Ibtehaz Nabil, Kagaya Yuki, Kihara Daisuke
Department of Computer Science, Purdue University, West Lafayette, IN, United States.
Department of Biological Sciences, Purdue University, West Lafayette, IN, United States.
bioRxiv. 2023 Aug 24:2023.08.23.554486. doi: 10.1101/2023.08.23.554486.
Domains are functional and structural units of proteins that govern various biological functions performed by the proteins. Therefore, the characterization of domains in a protein can serve as a proper functional representation of proteins. Here, we employ a self-supervised protocol to derive functionally consistent representations for domains by learning domain-Gene Ontology (GO) co-occurrences and associations. The domain embeddings we constructed turned out to be effective in performing actual function prediction tasks. Extensive evaluations showed that protein representations using the domain embeddings are superior to those of large-scale protein language models in GO prediction tasks. Moreover, the new function prediction method built on the domain embeddings, named Domain-PFP, significantly outperformed the state-of-the-art function predictors. Additionally, Domain-PFP demonstrated competitive performance in the CAFA3 evaluation, achieving overall the best performance among the top teams that participated in the assessment.

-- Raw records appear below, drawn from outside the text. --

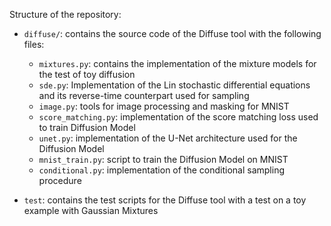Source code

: Structure of the repository:

- `diffuse/`: contains the source code of the Diffuse tool with the following files:
    - `mixtures.py`: contains the implementation of the mixture models for the test of toy diffusion
    - `sde.py`: Implementation of the Lin stochastic differential equations and its reverse-time counterpart used for sampling
    - `image.py`: tools for image processing and masking for MNIST
    - `score_matching.py`: implementation of the score matching loss used to train Diffusion Model
    - `unet.py`: implementation of the U-Net architecture used for the Diffusion Model
    - `mnist_train.py`: script to train the Diffusion Model on MNIST 
    - `conditional.py`: implementation of the conditional sampling procedure

- `test`: contains the test scripts for the Diffuse tool with a test on a toy example with Gaussian Mixtures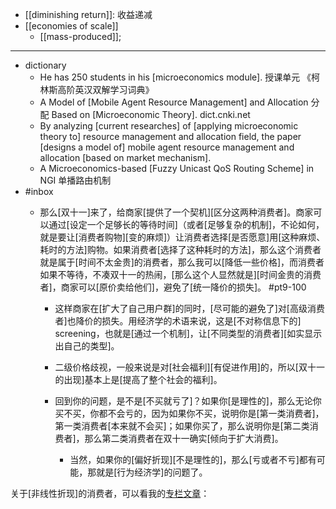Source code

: - [[diminishing return]]: 收益递减
- [[economies of scale]]
    - [[mass-produced]];
- ---
- dictionary 
    - He has 250 students in his [microeconomics module]. 授课单元 《柯林斯高阶英汉双解学习词典》
    - A Model of [Mobile Agent Resource Management] and Allocation 分配 Based on [Microeconomic Theory]. dict.cnki.net
    - By analyzing [current researches] of [applying microeconomic theory to] resource management and allocation field, the paper [designs a model of] mobile agent resource management and allocation [based on market mechanism]. 
    - A Microeconomics-based [Fuzzy Unicast QoS Routing Scheme] in NGI 单播路由机制
- #inbox
    - 那么[双十一]来了，给商家[提供了一个契机][区分这两种消费者]。商家可以通过[设定一个足够长的等待时间]（或者[足够复杂的机制]，不论如何，就是要让[消费者购物][变的麻烦]）让消费者选择[是否愿意]用[这种麻烦、耗时的方法]购物。如果消费者[选择了这种耗时的方法]，那么这个消费者就是属于[时间不太金贵]的消费者，那么我可以[降低一些价格]，而消费者如果不等待，不凑双十一的热闹，[那么这个人显然就是][时间金贵的消费者]，商家可以[原价卖给他们]，避免了[统一降价的损失]。 #pt9-100


        - 这样商家在[扩大了自己用户群]的同时，[尽可能的避免了]对[高级消费者]也降价的损失。用经济学的术语来说，这是[不对称信息下的] screening，也就是[通过一个机制]，让[不同类型的消费者][如实显示出自己的类型]。


        - 二级价格歧视，一般来说是对[社会福利][有促进作用]的，所以[双十一的出现]基本上是[提高了整个社会的福利]。


        - 回到你的问题，是不是[不买就亏了]？如果你[是理性的]，那么无论你买不买，你都不会亏的，因为如果你不买，说明你是[第一类消费者]，第一类消费者[本来就不会买]；如果你买了，那么说明你是[第二类消费者]，那么第二类消费者在双十一确实[倾向于扩大消费]。


            - 当然，如果你的[偏好折现][不是理性的]，那么[亏或者不亏]都有可能，那就是[行为经济学]的问题了。

关于[非线性折现]的消费者，可以看我的[专栏文章](https://www.zhihu.com/question/52458211/answer/131478774)：
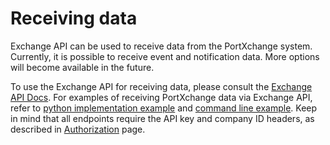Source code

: # Receiving data

Exchange API can be used to receive data from the PortXchange system. Currently, it is possible
to receive event and notification data. More options will become available in the future.

To use the Exchange API for receiving data, please consult the [Exchange API Docs](https://portxchange.github.io/exchange-api-docs/).
For examples of receiving PortXchange data via Exchange API, refer to [python implementation example](/resources/event_api.py)
and [command line example](/resources/event_api.sh). Keep in mind that all endpoints require the API key and company ID headers, as described in
[Authorization](/authorization.md) page.
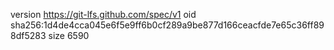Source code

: version https://git-lfs.github.com/spec/v1
oid sha256:1d4de4cca045e6f5e9ff6b0cf289a9be877d166ceacfde7e65c36ff898df5283
size 6590
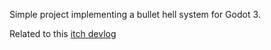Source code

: Simple project implementing a bullet hell system for Godot 3.

Related to this [itch devlog](https://worldeater-dev.itch.io/bittersweet-birthday/devlog/210789/drawing-a-metric-ton-of-bullets-in-godot)
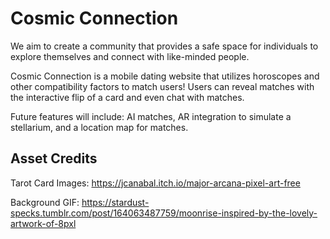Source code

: # Cosmic Connection
We aim to create a community that provides a safe space for individuals to explore themselves and connect with like-minded people.

Cosmic Connection  is a mobile dating website that utilizes horoscopes and other compatibility factors to match users! Users can reveal matches with the interactive flip of a card and even chat with matches. 

Future features will include: AI matches, AR integration to simulate a stellarium, and a location map for matches.

## Asset Credits
Tarot Card Images: https://jcanabal.itch.io/major-arcana-pixel-art-free

Background GIF: https://stardust-specks.tumblr.com/post/164063487759/moonrise-inspired-by-the-lovely-artwork-of-8pxl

结构域是蛋白质的功能和结构单元,它们控制着蛋白质执行的各种生物学功能。因此,蛋白质中结构域的表征可以作为蛋白质适当的功能表示。在这里,我们采用一种自监督协议,通过学习结构域与基因本体(GO)的共现和关联来推导功能一致的结构域表示。我们构建的结构域嵌入在执行实际功能预测任务中被证明是有效的。广泛的评估表明,在GO预测任务中,使用结构域嵌入的蛋白质表示优于大规模蛋白质语言模型。此外,基于结构域嵌入构建的新功能预测方法Domain-PFP显著优于当前最先进的功能预测器。此外,Domain-PFP在CAFA3评估中表现出有竞争力的性能,在参与评估的顶级团队中总体上取得了最佳性能。